Durante cinco anos, uma equipe de pesquisadores da Alemanha e do Reino Unido analisou mais de 450 artigos que usaram o DNA de ciganos para entender como geneticistas e outros acadêmicos obtinham, interpretavam e compartilhavam essas informações genéticas. A análise deles, publicada quarta-feira em um artigo de opinião no jornal Natureza, revelou muitos casos de uso indevido ou ética questionável.
Em 1981, quando cientistas na Hungria amostrado o sangue do povo cigano encarcerado nas prisões húngaras, eles classificaram os prisioneiros como ciganos com base apenas em sua aparência, o que os autores do novo artigo argumentam que não é científico. Em 1993, outro grupo amostragem de DNA romani concluiu que havia três grupos étnicos distintos no país, traçando uma linha entre “os genuínos grupos étnicos húngaros” e “judeus” e “ciganos” – uma premissa de pesquisa que os autores do novo artigo argumentam ser racista. Na década de 2000, artigos sobre a genética do povo cigano ainda se referiam ao grupo com o termo desatualizado “Cigano”, que é considerado um calúnia, ou com termos pejorativos como “consanguíneo” ou “consanguíneo. ”

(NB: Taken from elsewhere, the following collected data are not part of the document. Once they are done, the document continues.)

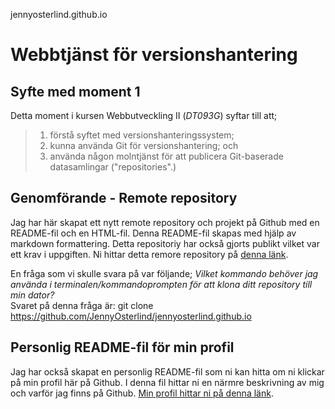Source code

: jennyosterlind.github.io

# **Webbtjänst för versionshantering**  
## Syfte med moment 1
Detta moment i kursen Webbutveckling II (_DT093G_) syftar till att;
>1. förstå syftet med versionshanteringssystem;
>2. kunna använda Git för versionshantering; och
>3. använda någon molntjänst för att publicera Git-baserade datasamlingar ("repositories".)  

## Genomförande - Remote repository
Jag har här skapat ett nytt remote repository och projekt på Github med en README-fil och en HTML-fil. Denna README-fil skapas med hjälp av markdown formattering. Detta repositoriy har också gjorts publikt vilket var ett krav i uppgiften.
Ni hittar detta remore repository på [denna länk](https://github.com/JennyOsterlind/jennyosterlind.github.io ).

En fråga som vi skulle svara på var följande; *Vilket kommando behöver jag använda i terminalen/kommandoprompten för att klona ditt repository till min dator?*  
Svaret på denna fråga är:
git clone https://github.com/JennyOsterlind/jennyosterlind.github.io

## Personlig README-fil för min profil
Jag har också skapat en personlig README-fil som ni kan hitta om ni klickar på min profil här på Github. I denna fil hittar ni en närmre beskrivning av mig och varför jag finns på Github. 
[Min profil hittar ni på denna länk](https://github.com/JennyOsterlind).



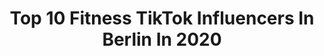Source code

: ---
title: Top 10 Fitness TikTok Influencers In Berlin In 2020
description: >-
  Find top fitness TikTok influencers in Berlin in 2020. Most popular hashtags: #berlin #fitness #workout #party.
platform: TikTok
profiles:
  - username: "dailydoseoffashion"
    fullname: >-
      Cassy Anna💗
    location: "Germany"
    followers: 3491
    engagement: 909
    commentsToLikes: 0.028190
    id: ck9r99j2ifoi80j78fbqj4o0t
    verified: false
    hashtags: "#abs, #squatchallenge, #disney, #xoxogosipgirl"
  - username: "emmakantt"
    fullname: >-
      die Emma 🌞
    location: "Germany"
    followers: 159086
    engagement: 1142
    commentsToLikes: 0.007459
    id: ck81swwittq1w0j78mhlo8wj6
    verified: false
    hashtags: "#homeworkout, #dancechallenge, #style, #crush"
  - username: "kaihou718"
    fullname: >-
      user2430847450557
    location: "Germany"
    followers: 13784
    engagement: 943
    commentsToLikes: 0.008810
    id: cka0kfhm3mf5c0i78ge0qdhzp
    verified: false
    hashtags: "#dancemonkey, #kickups, #robbailey, #radioacitive"
  - username: "isek_"
    fullname: >-
      Isek_
    location: "Germany"
    followers: 10172
    engagement: 549
    commentsToLikes: 0.014468
    id: ck8koavrdgw340j78nmgucivc
    verified: false
    hashtags: "#herbst, #shooting, #berlin, #sunset"
  - username: "leliworld.official"
    fullname: >-
      leliworld
    location: "Germany"
    followers: 46196
    engagement: 2182
    commentsToLikes: 0.031609
    id: ck9v7as2l5ba80j78knes6cha
    verified: false
    hashtags: "#news, #glowcon, #robbiebubble, #showlove"
  - username: "talha.651"
    fullname: >-
      Talha
    location: "Germany"
    followers: 25927
    engagement: 1441
    commentsToLikes: 0.010619
    id: cka9omkhw5wlf0i78bkknb5bg
    verified: false
    hashtags: "#fy, #sport, #berlin, #girls"
  - username: "luckyzeus63"
    fullname: >-
      🍀Lucky Zeus⚡️
    location: "Germany"
    followers: 6329
    engagement: 2083
    commentsToLikes: 0.234096
    id: ckal869z7i6eg0i78r3zkoezv
    verified: false
    hashtags: "#musiker, #music, #fastenbrechen, #tiktokdance"
  - username: "fatcomedy1"
    fullname: >-
      FATCOMEDY
    location: "Germany"
    followers: 1049310
    engagement: 954
    commentsToLikes: 0.008352
    id: ck9rms9ek4d300j78vnboypgc
    verified: true
    hashtags: "#tiktok, #tired, #cocacola, #dance"
  - username: "chillis.life"
    fullname: >-
      Chilli
    location: "Germany"
    followers: 52413
    engagement: 1025
    commentsToLikes: 0.041232
    id: ck81t19pquo6z0j78uko3ulso
    verified: false
    hashtags: "#schlemmerei, #protein, #boottyworkout, #abstraining"
  - username: "stronghijabi"
    fullname: >-
      Strong Hijabi
    location: "Germany"
    followers: 14059
    engagement: 759
    commentsToLikes: 0.046152
    id: ck9grjapte8ue0j78u8r7qxp2
    verified: false
    hashtags: "#music, #thankyou, #againstracism, #ern"
---
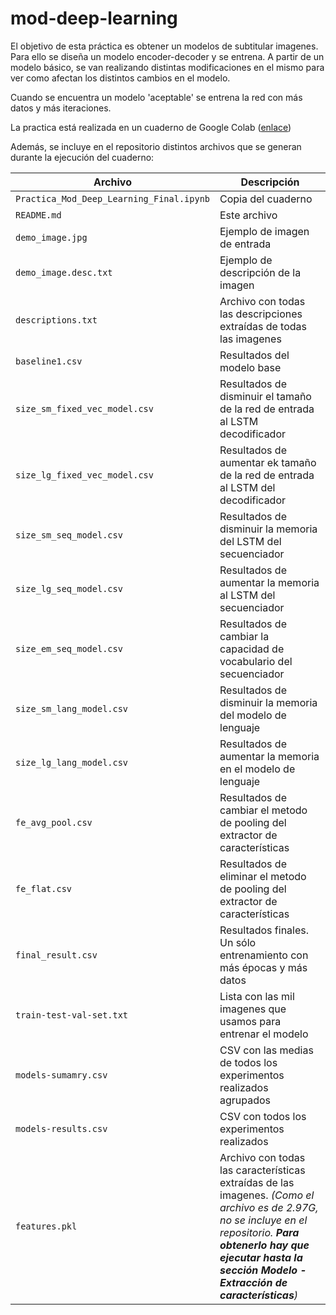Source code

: # mod-deep-learning

El objetivo de esta práctica es obtener un modelos de subtitular imagenes. Para ello se diseña un modelo encoder-decoder y se entrena. A partir de un modelo básico, se van realizando distintas modificaciones en el mismo para ver como afectan los distintos cambios en el modelo.

Cuando se encuentra un modelo 'aceptable' se entrena la red con más datos y más iteraciones.

La practica está realizada en un cuaderno de Google Colab ([enlace](https://colab.research.google.com/drive/1aVOG3RO36p1Crynzv4yUncDd2M4SlZEk))

Además, se incluye en el repositorio distintos archivos que se generan durante la ejecución del cuaderno:

| Archivo | Descripción |
| --- | ---|
| `Practica_Mod_Deep_Learning_Final.ipynb` | Copia del cuaderno |
| `README.md` | Este archivo |
| `demo_image.jpg` | Ejemplo de imagen de entrada |
| `demo_image.desc.txt` | Ejemplo de descripción de la imagen |
| `descriptions.txt` | Archivo con todas las descripciones extraídas de todas las imagenes|
| `baseline1.csv` | Resultados del modelo base |
| `size_sm_fixed_vec_model.csv` | Resultados de disminuir el tamaño de la red de entrada al LSTM decodificador |
| `size_lg_fixed_vec_model.csv` | Resultados de aumentar ek tamaño de la red de entrada al LSTM del decodificador |
| `size_sm_seq_model.csv` | Resultados de disminuir la memoria del LSTM del secuenciador |
| `size_lg_seq_model.csv` | Resultados de aumentar la memoria al LSTM del secuenciador |
| `size_em_seq_model.csv` | Resultados de cambiar la capacidad de vocabulario del secuenciador |
| `size_sm_lang_model.csv` | Resultados de disminuir la memoria del modelo de lenguaje |
| `size_lg_lang_model.csv` | Resultados de aumentar la memoria en el modelo de lenguaje |
| `fe_avg_pool.csv` | Resultados de cambiar el metodo de pooling del extractor de características |
| `fe_flat.csv` | Resultados de eliminar el metodo de pooling del extractor de características |
| `final_result.csv` | Resultados finales. Un sólo entrenamiento con más épocas y más datos |
| `train-test-val-set.txt`| Lista con las mil imagenes que usamos para entrenar el modelo  |
| `models-sumamry.csv` | CSV con las medias de todos los experimentos realizados agrupados |
| `models-results.csv` | CSV con todos los experimentos realizados|
| `features.pkl` | Archivo con todas las características extraídas de las imagenes. *(Como el archivo es de 2.97G, no se incluye en el repositorio. **Para obtenerlo hay que ejecutar hasta la sección Modelo - Extracción de características**)* |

“Esta é uma contribuição importante para a conversa em curso sobre questões éticas na pesquisa genética”, disse Deborah Bolnick, uma geneticista antropológica da Universidade de Connecticut que não estava envolvida com pesquisa. Muito dessa conversa ocorreu na América do Norte e na Austrália, não na Europa, acrescentou ela.
“As práticas antiéticas descritas aqui são, infelizmente, muito familiares e não uma surpresa”, acrescentou o Dr. Bolnick.
“É simplesmente horrível”, disse Ethel Brooks, uma acadêmica romani e chefe do departamento de estudos da mulher, gênero e sexualidade na Universidade Rutgers em Nova Jersey. “Mas, claro, são todas as coisas que conhecemos e suspeitamos.”
A análise abrangeu artigos publicados entre 1921 e 2021, a maioria dos quais publicados nos últimos 30 anos. Os artigos anteriores incluíam “tantas surpresas chocantes”, disse Veronika Lipphardt, historiadora da ciência na Universidade de Freiburg, Alemanha, como as amostras retiradas de ciganos encarcerados e muitos exemplos de linguagem racista.
“Muitos não acreditaram em nós”, disse o Dr. Lipphardt, “porque era simplesmente muito difícil de acreditar” que tais práticas eram “contínuas”.
Na Europa, o povo cigano é oprimido há centenas de anos e ainda sofre uma discriminação significativa. Durante o Holocausto, os nazistas coletaram amostras de sangue de ciganos presos em Auschwitz e assassinado centenas de milhares de Roma e Sinti. Em 2015, o governo eslovaco defendeu sua prática de segregar crianças ciganas nas escolas, citando falsamente “deficiências mentais leves” vinculadas a “altos níveis de consanguinidade” nas comunidades ciganas.
“A passagem da genética para a eugenia pode acontecer com bastante facilidade”, disse o Dr. Brooks.
Mihai Surdu, sociólogo visitante da Universidade de Freiburg e autor do artigo, conceituou o projeto quando estava escrevendo um livro sobre o povo cigano. Enquanto procurava por publicações com as palavras “Roma” ou “Ciganos” nos títulos, o Dr. Surdu encontrou o que parecia ser um número exagerado de estudos sobre o DNA de Roma – quase 20 artigos.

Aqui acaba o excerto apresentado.